Next, we will add an infinite compound to myGangstas called "Ox." Ox will serve as a source/sink for O atoms.
myGangstas =
c(myGangstas,
compoundFactory(
compoundName = "Ox",
molarRatios = c(O=1),
initialMolecules = 0,
infiniteCompound = T
)
)
The next gangsta objects that we will create are the organisms in our organism set. We will use the compoundFactory() function to do so, because organisms are special types of finite compounds. Organisms have all the properties of finite compounds, and in addition, respire and perform metabolic processes.
Importantly, specifying a respirationRate for a compound results in the gangsta assigning the compound to be of class organism.

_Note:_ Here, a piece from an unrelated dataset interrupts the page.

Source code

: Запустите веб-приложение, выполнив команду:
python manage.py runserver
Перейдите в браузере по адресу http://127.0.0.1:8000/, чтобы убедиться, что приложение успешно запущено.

The following code creates gangsta objects for the two types of organisms, chemoautotrophs (Aut) and methanotrophs (Met), in our conceptual model.
myGangstas =
c(myGangstas,
compoundFactory(
compoundName = "Aut",
molarRatios = c(C=EcoStoichC, N=EcoStoichN, O=EcoStoichO),
initialMolecules = 1,
respirationRate = resp * timeStep
),
compoundFactory(
compoundName = "Met",
molarRatios = c(C=EcoStoichC, N=EcoStoichN, O=EcoStoichO),
initialMolecules = 1,
respirationRate = resp * timeStep
)
)
Next, we will use processFactory() to create gangsta objects for the processes carried out by organisms. Doing so requires specifying the following:
- the name of the process (i.e.,
processName);
- the organism carrying out the process (i.e,
organismName);
- the chemical affinity associated with the process (i.e.,
energyTerm; herein, units are KJ);
- the names of the reactant compounds (i.e.,
fromCompoundNames) and product compounds (toCompoundNames), and the pools of tracked elements associated with those compounds;
- the $\mu$mols of atoms transferred from the reactant compounds to the product compounds (
molarTerms);
- the indicies describing the
to pools involved in each transfer involved in the process; and
- whether or not to constrain the availability of molecules of
compound to those present at the start of the time step.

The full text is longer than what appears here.